Report each line from the records where the string "catch" turns up.

[Opening AVAILABLE RECORDS section]

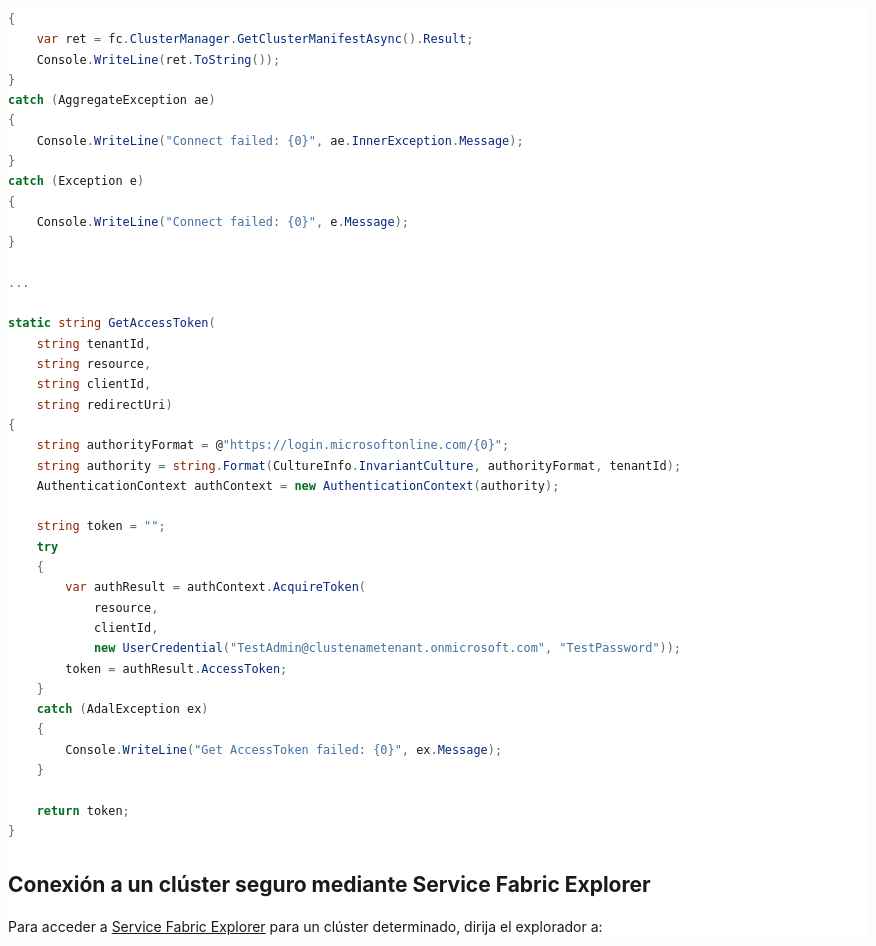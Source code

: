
 ```csharp
{
    var ret = fc.ClusterManager.GetClusterManifestAsync().Result;
    Console.WriteLine(ret.ToString());
}
catch (AggregateException ae)
{
    Console.WriteLine("Connect failed: {0}", ae.InnerException.Message);
}
catch (Exception e)
{
    Console.WriteLine("Connect failed: {0}", e.Message);
}

...

static string GetAccessToken(
    string tenantId,
    string resource,
    string clientId,
    string redirectUri)
{
    string authorityFormat = @"https://login.microsoftonline.com/{0}";
    string authority = string.Format(CultureInfo.InvariantCulture, authorityFormat, tenantId);
    AuthenticationContext authContext = new AuthenticationContext(authority);

    string token = "";
    try
    {
        var authResult = authContext.AcquireToken(
            resource,
            clientId,
            new UserCredential("TestAdmin@clustenametenant.onmicrosoft.com", "TestPassword"));
        token = authResult.AccessToken;
    }
    catch (AdalException ex)
    {
        Console.WriteLine("Get AccessToken failed: {0}", ex.Message);
    }

    return token;
}

```

<a id="connectsecureclustersfx"></a>

## <a name="connect-to-a-secure-cluster-using-service-fabric-explorer"></a>Conexión a un clúster seguro mediante Service Fabric Explorer
Para acceder a [Service Fabric Explorer](service-fabric-visualizing-your-cluster.md) para un clúster determinado, dirija el explorador a:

[Closing AVAILABLE RECORDS section]

RESPONSE:
catch (AggregateException ae)
catch (Exception e)
    catch (AdalException ex)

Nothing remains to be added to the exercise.